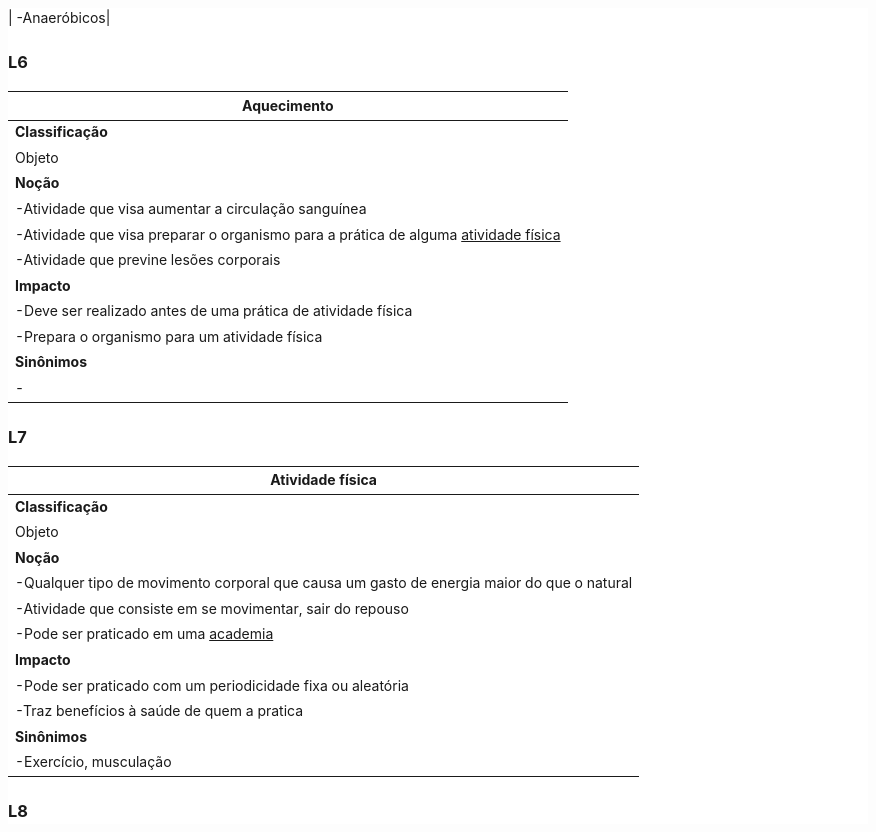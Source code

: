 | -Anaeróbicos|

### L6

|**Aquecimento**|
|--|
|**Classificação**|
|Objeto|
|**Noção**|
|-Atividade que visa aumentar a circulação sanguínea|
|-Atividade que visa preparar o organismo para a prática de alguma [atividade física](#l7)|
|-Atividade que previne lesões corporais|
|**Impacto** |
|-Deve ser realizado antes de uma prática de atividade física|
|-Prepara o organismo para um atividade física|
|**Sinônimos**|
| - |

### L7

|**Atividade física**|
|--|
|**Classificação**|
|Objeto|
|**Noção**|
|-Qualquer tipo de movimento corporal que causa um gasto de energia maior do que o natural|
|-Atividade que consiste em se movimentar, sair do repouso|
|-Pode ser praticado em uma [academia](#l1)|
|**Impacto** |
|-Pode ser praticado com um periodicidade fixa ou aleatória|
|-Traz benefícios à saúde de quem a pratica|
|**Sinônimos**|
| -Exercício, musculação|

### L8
----
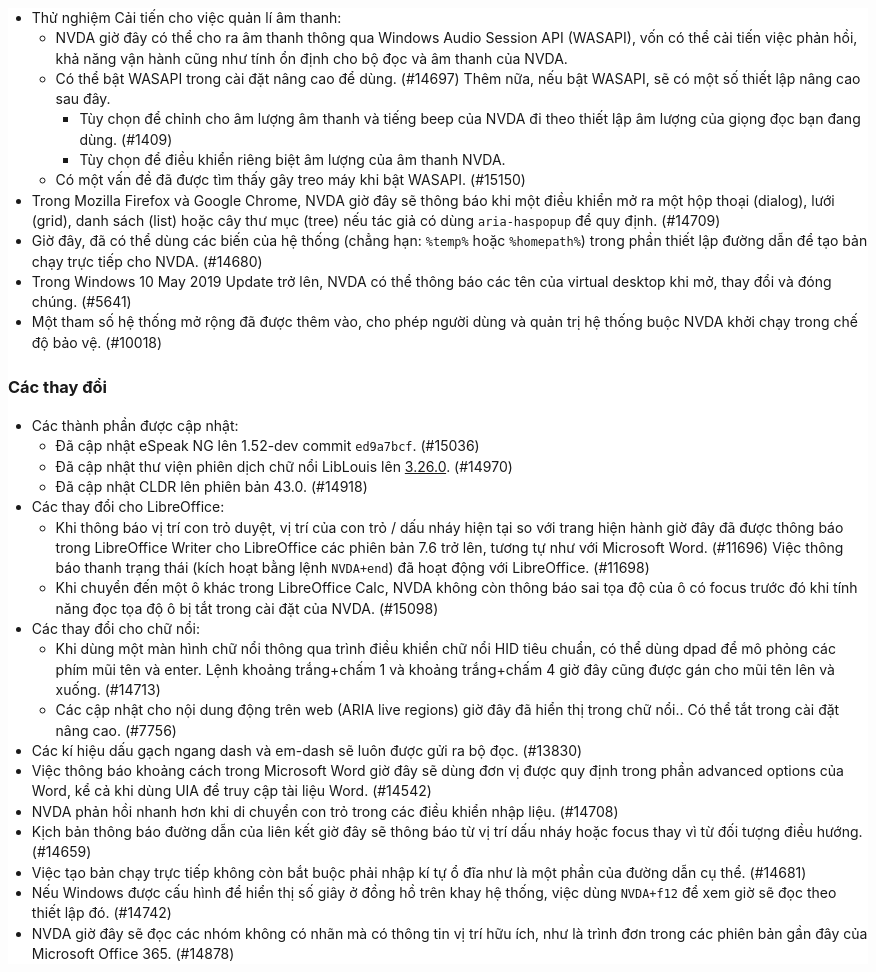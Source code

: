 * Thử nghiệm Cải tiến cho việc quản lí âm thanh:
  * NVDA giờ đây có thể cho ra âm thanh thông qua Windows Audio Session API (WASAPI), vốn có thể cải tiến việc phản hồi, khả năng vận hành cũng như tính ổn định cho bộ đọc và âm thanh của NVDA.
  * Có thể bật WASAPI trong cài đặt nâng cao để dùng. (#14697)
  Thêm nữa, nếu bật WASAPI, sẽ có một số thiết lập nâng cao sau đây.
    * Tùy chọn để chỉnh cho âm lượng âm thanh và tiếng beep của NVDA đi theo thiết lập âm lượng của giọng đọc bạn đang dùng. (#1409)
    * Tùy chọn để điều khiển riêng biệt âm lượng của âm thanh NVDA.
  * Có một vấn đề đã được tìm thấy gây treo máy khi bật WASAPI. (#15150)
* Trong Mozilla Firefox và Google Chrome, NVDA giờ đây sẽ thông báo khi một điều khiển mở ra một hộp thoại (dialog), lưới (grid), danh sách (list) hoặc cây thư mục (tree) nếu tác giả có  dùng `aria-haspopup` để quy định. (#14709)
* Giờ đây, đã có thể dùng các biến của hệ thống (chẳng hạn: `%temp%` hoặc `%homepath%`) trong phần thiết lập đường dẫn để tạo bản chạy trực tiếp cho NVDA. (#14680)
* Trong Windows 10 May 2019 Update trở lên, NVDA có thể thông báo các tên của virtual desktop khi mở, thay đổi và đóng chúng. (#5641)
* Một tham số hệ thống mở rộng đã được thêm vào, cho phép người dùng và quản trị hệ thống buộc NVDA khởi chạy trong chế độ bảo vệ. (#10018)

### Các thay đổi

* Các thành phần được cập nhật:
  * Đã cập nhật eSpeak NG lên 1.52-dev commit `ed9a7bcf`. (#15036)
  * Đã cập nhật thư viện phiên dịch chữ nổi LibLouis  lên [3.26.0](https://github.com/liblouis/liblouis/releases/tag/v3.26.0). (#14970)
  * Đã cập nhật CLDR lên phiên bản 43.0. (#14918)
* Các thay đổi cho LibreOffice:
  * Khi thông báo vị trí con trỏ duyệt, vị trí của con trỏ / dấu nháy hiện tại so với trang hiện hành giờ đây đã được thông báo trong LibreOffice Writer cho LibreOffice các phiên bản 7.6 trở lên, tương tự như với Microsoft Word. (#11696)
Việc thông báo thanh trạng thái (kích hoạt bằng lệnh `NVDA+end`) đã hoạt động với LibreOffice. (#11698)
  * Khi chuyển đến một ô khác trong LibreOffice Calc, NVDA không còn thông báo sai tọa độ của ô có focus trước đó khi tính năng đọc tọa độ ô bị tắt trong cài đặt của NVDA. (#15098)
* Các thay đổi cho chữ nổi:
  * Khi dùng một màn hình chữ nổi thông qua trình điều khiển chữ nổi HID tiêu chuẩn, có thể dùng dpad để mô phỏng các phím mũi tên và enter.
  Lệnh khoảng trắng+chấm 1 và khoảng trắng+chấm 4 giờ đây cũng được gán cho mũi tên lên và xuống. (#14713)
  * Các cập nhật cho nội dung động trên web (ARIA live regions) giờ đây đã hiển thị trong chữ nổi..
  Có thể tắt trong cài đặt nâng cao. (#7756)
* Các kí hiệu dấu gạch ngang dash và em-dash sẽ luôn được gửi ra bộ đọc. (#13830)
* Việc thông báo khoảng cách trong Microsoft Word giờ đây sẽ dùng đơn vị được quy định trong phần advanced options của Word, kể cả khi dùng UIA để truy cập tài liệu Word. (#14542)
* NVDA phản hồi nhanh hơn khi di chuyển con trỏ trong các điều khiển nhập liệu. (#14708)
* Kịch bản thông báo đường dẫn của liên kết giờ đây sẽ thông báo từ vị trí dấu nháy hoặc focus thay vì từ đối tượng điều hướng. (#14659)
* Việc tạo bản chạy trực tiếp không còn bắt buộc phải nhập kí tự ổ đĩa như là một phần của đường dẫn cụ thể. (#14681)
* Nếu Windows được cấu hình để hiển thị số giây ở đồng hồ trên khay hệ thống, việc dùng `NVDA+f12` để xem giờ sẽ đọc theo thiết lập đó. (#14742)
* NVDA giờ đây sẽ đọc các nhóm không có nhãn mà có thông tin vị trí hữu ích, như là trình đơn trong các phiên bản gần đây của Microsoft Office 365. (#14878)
----
Please reproduce, exactly as they appear above, the lines from the line containing "Có thể tắt trong cài đặt nâng cao. (#7756)" up to and including the line containing "bộ đọc. (#13830)".

  Có thể tắt trong cài đặt nâng cao. (#7756)
* Các kí hiệu dấu gạch ngang dash và em-dash sẽ luôn được gửi ra bộ đọc. (#13830)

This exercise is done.